Describe the journey you went through in evaluating 3D printers for your application.
In short it was a long, expensive and often frustrating journey. With any machine, we start by requesting samples which is a good way to see what the printer is capable of. Samples produced from manufacturer’s designs will show the printer in its absolute best light, so it is best to send your own designs. However, receiving a nice sample back and checking it for accuracy is only the start of the evaluation - you really need to use the printer day in day out in your own facility to see how it fares as a production machine.
For example, we ran some DLP printers in our R&D department from a European manufacturer that appeared to tick all the boxes, but turned out to be quite unreliable and more often than not failed to complete builds for one reason or another. Tearing the machine down we could see that it wasn’t ready to be released as a product - the build quality was quite poor (it was not an inexpensive machine) with a lot of “hacks” - tape and cardboard for example.
Another example was a low-cost laser scanning stereolithography system which performed well initially but quality rapidly degraded with every build rendering them useless after a short period.
The units we use now in production have proven themselves to not only deliver the results, but also long term consistency backed with good manufacturer support.
Milling is used for producing ceramic crown and bridge components.
How do you see the division between processes that are performed with subtractive manufacturing and additive manufacturing? I.e. what processes are most economically suited to subtractive and which are best for additive?
The selection of additive or subtractive manufacturing starts with the material requirements for the specific prosthetic device or product. Many products are either impossible to produce with additive manufacturing or are prohibitively expensive due to immature technology. An example is ceramics where we have not found any additive technology that can compete with milling. For products that can be produced with either additive or subtractive techniques it then comes down to an assessment of economics, reliability of process and the ability to obtain the required precision.
Products particularly suited for additive for example are dental models which can be milled, but are much more economically produced with printers such as the Asiga 3D Max which we use heavily for this purpose.

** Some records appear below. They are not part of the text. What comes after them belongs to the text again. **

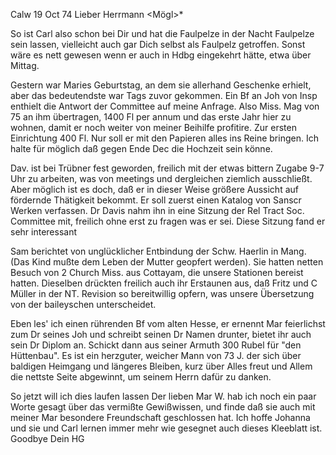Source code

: Calw 19 Oct 74
Lieber Herrmann <Mögl>*

So ist Carl also schon bei Dir und hat die Faulpelze in der Nacht Faulpelze sein lassen, vielleicht auch gar Dich selbst als Faulpelz getroffen. Sonst wäre es nett gewesen wenn er auch in Hdbg eingekehrt hätte, etwa über Mittag.

Gestern war Maries Geburtstag, an dem sie allerhand Geschenke erhielt, aber das bedeutendste war Tags zuvor gekommen. Ein Bf an Joh von Insp enthielt die Antwort der Committee auf meine Anfrage. Also Miss. Mag von 75 an ihm übertragen, 1400 Fl per annum und das erste Jahr hier zu wohnen, damit er noch weiter von meiner Beihilfe profitire. Zur ersten Einrichtung 400 Fl. Nur soll er mit den Papieren alles ins Reine bringen. Ich halte für möglich daß gegen Ende Dec die Hochzeit sein könne.

Dav. ist bei Trübner fest geworden, freilich mit der etwas bittern Zugabe 9-7 Uhr zu arbeiten, was von meetings und dergleichen ziemlich ausschließt. Aber möglich ist es doch, daß er in dieser Weise größere Aussicht auf fördernde Thätigkeit bekommt. Er soll zuerst einen Katalog von Sanscr Werken verfassen. Dr Davis nahm ihn in eine Sitzung der Rel Tract Soc. Committee mit, freilich ohne erst zu fragen was er sei. Diese Sitzung fand er sehr interessant

Sam berichtet von unglücklicher Entbindung der Schw. Haerlin in Mang. (Das Kind mußte dem Leben der Mutter geopfert werden). Sie hatten netten Besuch von 2 Church Miss. aus Cottayam, die unsere Stationen bereist hatten. Dieselben drückten freilich auch ihr Erstaunen aus, daß Fritz und C Müller in der NT. Revision so bereitwillig opfern, was unsere Übersetzung von der baileyschen unterscheidet.

Eben les' ich einen rührenden Bf vom alten Hesse, er ernennt Mar feierlichst zum Dr seines Joh und schreibt seinen Dr Namen drunter, bietet ihr auch sein Dr Diplom an. Schickt dann aus seiner Armuth 300 Rubel für "den Hüttenbau". Es ist ein herzguter, weicher Mann von 73 J. der sich über baldigen Heimgang und längeres Bleiben, kurz über Alles freut und Allem die nettste Seite abgewinnt, um seinem Herrn dafür zu danken.

So jetzt will ich dies laufen lassen Der lieben Mar W. hab ich noch ein paar Worte gesagt über das vermißte Gewißwissen, und finde daß sie auch mit meiner Mar besondere Freundschaft geschlossen hat. Ich hoffe Johanna und sie und Carl lernen immer mehr wie gesegnet auch dieses Kleeblatt ist. 
 Goodbye
 Dein HG
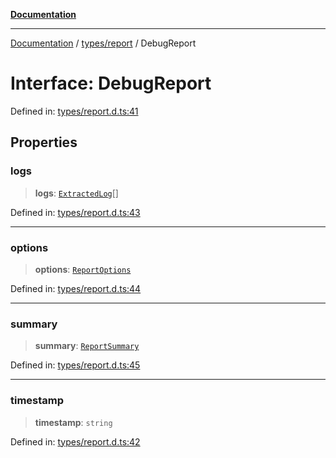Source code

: [**Documentation**](../../../README.md)

***

[Documentation](../../../README.md) / [types/report](../README.md) / DebugReport

# Interface: DebugReport

Defined in: [types/report.d.ts:41](https://github.com/Jason-Vaughan/CLiTS/blob/08dc9183978ffe290c0eea07fbaf407630d61e44/src/types/report.d.ts#L41)

## Properties

### logs

> **logs**: [`ExtractedLog`](../../extractor/interfaces/ExtractedLog.md)[]

Defined in: [types/report.d.ts:43](https://github.com/Jason-Vaughan/CLiTS/blob/08dc9183978ffe290c0eea07fbaf407630d61e44/src/types/report.d.ts#L43)

***

### options

> **options**: [`ReportOptions`](ReportOptions.md)

Defined in: [types/report.d.ts:44](https://github.com/Jason-Vaughan/CLiTS/blob/08dc9183978ffe290c0eea07fbaf407630d61e44/src/types/report.d.ts#L44)

***

### summary

> **summary**: [`ReportSummary`](ReportSummary.md)

Defined in: [types/report.d.ts:45](https://github.com/Jason-Vaughan/CLiTS/blob/08dc9183978ffe290c0eea07fbaf407630d61e44/src/types/report.d.ts#L45)

***

### timestamp

> **timestamp**: `string`

Defined in: [types/report.d.ts:42](https://github.com/Jason-Vaughan/CLiTS/blob/08dc9183978ffe290c0eea07fbaf407630d61e44/src/types/report.d.ts#L42)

Although not strictly required to produce prosthetics, models are demanded by dental customers who like to visualise the restorative work before the patient fitting consultation.
Frameworks in Cobalt Chrome are produced in house using SLS technology from EOS Technology. The high cost of these machines is off set by the large capacity which can result in favourable economics. It is also possible to produce for example, Chrome Cobalt partial denture frameworks using SLS but the finishing steps required due to the extensive support material required. For this reason instead of SLS we use 3D Systems Multijet machines to produce castable resin frameworks using wax supports. Removal of the wax supports is easy by melting and leaves us with a clean framework ready to cast.

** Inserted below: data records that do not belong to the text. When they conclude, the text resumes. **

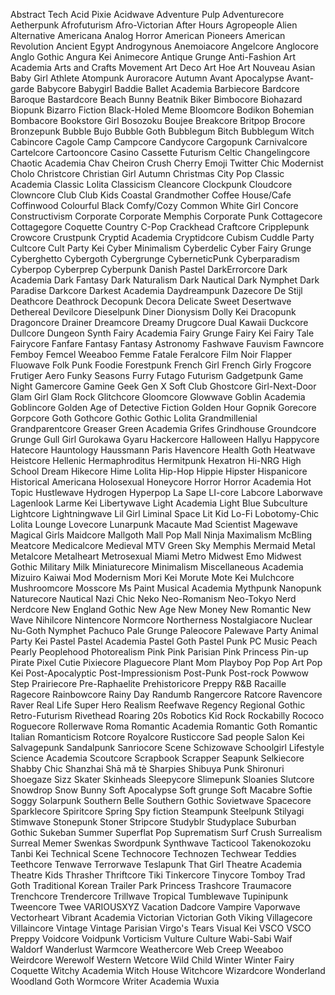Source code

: Abstract Tech
Acid Pixie
Acidwave
Adventure Pulp
Adventurecore
Aetherpunk
Afrofuturism
Afro-Victorian
After Hours
Agropeople
Alien
Alternative
Americana
Analog Horror
American Pioneers
American Revolution
Ancient Egypt
Androgynous
Anemoiacore
Angelcore
Anglocore
Anglo Gothic
Angura Kei
Animecore
Antique Grunge
Anti-Fashion
Art Academia
Arts and Crafts Movement
Art Deco
Art Hoe
Art Nouveau
Asian Baby Girl
Athlete
Atompunk
Auroracore
Autumn
Avant Apocalypse
Avant-garde
Babycore
Babygirl
Baddie
Ballet Academia
Barbiecore
Bardcore
Baroque
Bastardcore
Beach Bunny
Beatnik
Biker
Bimbocore
Biohazard
Biopunk
Bizarro Fiction
Black-Holed Meme
Bloomcore
Bodikon
Bohemian
Bombacore
Bookstore Girl
Bosozoku
Boujee
Breakcore
Britpop
Brocore
Bronzepunk
Bubble Bujo
Bubble Goth
Bubblegum Bitch
Bubblegum Witch
Cabincore
Cagole
Camp
Campcore
Candycore
Cargopunk
Carnivalcore
Cartelcore
Cartooncore
Casino
Cassette Futurism
Celtic
Changelingcore
Chaotic Academia
Chav
Cheiron Crush
Cherry Emoji Twitter
Chic Modernist
Cholo
Christcore
Christian Girl Autumn
Christmas
City Pop
Classic Academia
Classic Lolita
Classicism
Cleancore
Clockpunk
Cloudcore
Clowncore
Club
Club Kids
Coastal Grandmother
Coffee House/Cafe
Coffinwood
Colourful Black
Comfy/Cozy
Common White Girl
Concore
Constructivism
Corporate
Corporate Memphis
Corporate Punk
Cottagecore
Cottagegore
Coquette
Country
C-Pop
Crackhead
Craftcore
Cripplepunk
Crowcore
Crustpunk
Cryptid Academia
Cryptidcore
Cubism
Cuddle Party
Cultcore
Cult Party Kei
Cyber Minimalism
Cyberdelic
Cyber Fairy Grunge
Cyberghetto
Cybergoth
Cybergrunge
CyberneticPunk
Cyberparadism
Cyberpop
Cyberprep
Cyberpunk
Danish Pastel
DarkErrorcore
Dark Academia
Dark Fantasy
Dark Naturalism
Dark Nautical
Dark Nymphet
Dark Paradise
Darkcore
Darkest Academia
Daydreampunk
Dazecore
De Stijl
Deathcore
Deathrock
Decopunk
Decora
Delicate Sweet
Desertwave
Dethereal
Devilcore
Dieselpunk
Diner
Dionysism
Dolly Kei
Dracopunk
Dragoncore
Drainer
Dreamcore
Dreamy
Drugcore
Dual Kawaii
Duckcore
Dullcore
Dungeon Synth
Fairy Academia
Fairy Grunge
Fairy Kei
Fairy Tale
Fairycore
Fanfare
Fantasy
Fantasy Astronomy
Fashwave
Fauvism
Fawncore
Femboy
Femcel Weeaboo
Femme Fatale
Feralcore
Film Noir
Flapper
Fluowave
Folk Punk
Foodie
Forestpunk
French Girl
French Girly
Frogcore
Frutiger Aero
Funky Seasons
Furry
Futago
Futurism
Gadgetpunk
Game Night
Gamercore
Gamine
Geek
Gen X Soft Club
Ghostcore
Girl-Next-Door
Glam Girl
Glam Rock
Glitchcore
Gloomcore
Glowwave
Goblin Academia
Goblincore
Golden Age of Detective Fiction
Golden Hour
Gopnik
Gorecore
Gorpcore
Goth
Gothcore
Gothic
Gothic Lolita
Grandmillenial
Grandparentcore
Greaser
Green Academia
Grifes
Grindhouse
Groundcore
Grunge
Gull Girl
Gurokawa
Gyaru
Hackercore
Halloween
Hallyu
Happycore
Hatecore
Hauntology
Haussmann Paris
Havencore
Health Goth
Heatwave
Heistcore
Hellenic
Hermaphroditus
Hermitpunk
Hexatron
Hi-NRG
High School Dream
Hikecore
Hime Lolita
Hip-Hop
Hippie
Hipster
Hispanicore
Historical Americana
Holosexual
Honeycore
Horror
Horror Academia
Hot Topic
Hustlewave
Hydrogen
Hyperpop
La Sape
LI-core
Labcore
Laborwave
Lagenlook
Larme Kei
Libertywave
Light Academia
Light Blue Subculture
Lightcore
Lightningwave
Lil Girl
Liminal Space
Lit Kid
Lo-Fi
Lobotomy-Chic
Lolita
Lounge
Lovecore
Lunarpunk
Macaute
Mad Scientist
Magewave
Magical Girls
Maidcore
Mallgoth
Mall Pop
Mall Ninja
Maximalism
McBling
Meatcore
Medicalcore
Medieval
MTV Green Sky
Memphis
Mermaid
Metal
Metalcore
Metalheart
Metrosexual
Miami Metro
Midwest Emo
Midwest Gothic
Military
Milk
Miniaturecore
Minimalism
Miscellaneous Academia
Mizuiro Kaiwai
Mod
Modernism
Mori Kei
Morute
Mote Kei
Mulchcore
Mushroomcore
Mosscore
Ms Paint
Musical Academia
Mythpunk
Nanopunk
Naturecore
Nautical
Nazi Chic
Neko
Neo-Romanism
Neo-Tokyo
Nerd
Nerdcore
New England Gothic
New Age
New Money
New Romantic
New Wave
Nihilcore
Nintencore
Normcore
Northerness
Nostalgiacore
Nuclear
Nu-Goth
Nymphet
Pachuco
Pale Grunge
Paleocore
Palewave
Party Animal
Party Kei
Pastel
Pastel Academia
Pastel Goth
Pastel Punk
PC Music
Peach
Pearly
Peoplehood
Photorealism
Pink
Pink Parisian
Pink Princess
Pin-up
Pirate
Pixel Cutie
Pixiecore
Plaguecore
Plant Mom
Playboy
Pop
Pop Art
Pop Kei
Post-Apocalyptic
Post-Impressionism
Post-Punk
Post-rock
Powwow Step
Prairiecore
Pre-Raphaelite
Prehistoricore
Preppy
R&amp;B
Racaille
Ragecore
Rainbowcore
Rainy Day
Randumb
Rangercore
Ratcore
Ravencore
Raver
Real Life Super Hero
Realism
Reefwave
Regency
Regional Gothic
Retro-Futurism
Rivethead
Roaring 20s
Robotics Kid
Rock
Rockabilly
Rococo
Roguecore
Rollerwave
Roma
Romantic Academia
Romantic Goth
Romantic Italian
Romanticism
Rotcore
Royalcore
Rusticcore
Sad people
Salon Kei
Salvagepunk
Sandalpunk
Sanriocore
Scene
Schizowave
Schoolgirl Lifestyle
Science Academia
Scoutcore
Scrapbook
Scrapper
Seapunk
Selkiecore
Shabby Chic
Shanzhai
Shā mǎ tè
Sharpies
Shibuya Punk
Shironuri
Shoegaze
Sizz
Skater
Skinheads
Sleepycore
Slimepunk
Sloanies
Slutcore
Snowdrop
Snow Bunny
Soft Apocalypse
Soft grunge
Soft Macabre
Softie
Soggy
Solarpunk
Southern Belle
Southern Gothic
Sovietwave
Spacecore
Sparklecore
Spiritcore
Spring
Spy fiction
Steampunk
Steelpunk
Stilyagi
Stimwave
Stonepunk
Stoner
Stripcore
Studyblr
Studyplace
Suburban Gothic
Sukeban
Summer
Superflat Pop
Suprematism
Surf Crush
Surrealism
Surreal Memer
Swenkas
Swordpunk
Synthwave
Tacticool
Takenokozoku
Tanbi Kei
Technical Scene
Technocore
Technozen
Techwear
Teddies
Teethcore
Tenwave
Terrorwave
Teslapunk
That Girl
Theatre Academia
Theatre Kids
Thrasher
Thriftcore
Tiki
Tinkercore
Tinycore
Tomboy
Trad Goth
Traditional Korean
Trailer Park Princess
Trashcore
Traumacore
Trenchcore
Trendercore
Trillwave
Tropical
Tumblewave
Tupinipunk
Tweencore
Twee
VARIOUSXYZ
Vacation Dadcore
Vampire
Vaporwave
Vectorheart
Vibrant Academia
Victorian
Victorian Goth
Viking
Villagecore
Villaincore
Vintage
Vintage Parisian
Virgo's Tears
Visual Kei
VSCO
VSCO Preppy
Voidcore
Voidpunk
Vorticism
Vulture Culture
Wabi-Sabi
Waif
Waldorf
Wanderlust
Warmcore
Weathercore
Web Creep
Weeaboo
Weirdcore
Werewolf
Western
Wetcore
Wild Child
Winter
Winter Fairy Coquette
Witchy Academia
Witch House
Witchcore
Wizardcore
Wonderland
Woodland Goth
Wormcore
Writer Academia
Wuxia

In addition, advanced biocompatible resins are now available which allow us to produce prosthetic devices and surgical guides which can be used intraorally. Again, here we use the Asiga 3D Max range as their completely open system allows us to utilise resins from almost any vendor. Yes, we actually 3D print teeth that go straight into a patient’s mouth!
What is your vision for the dental laboratory of the future and how are you preparing for this?
We see further developments in additive technologies making this the preferred option for more and more of our product range. Increasing printer performance and lowered costs of consumables is already evident and this trajectory is expected to continue. The ultimate aim is for better patient outcomes through application of advanced technologies.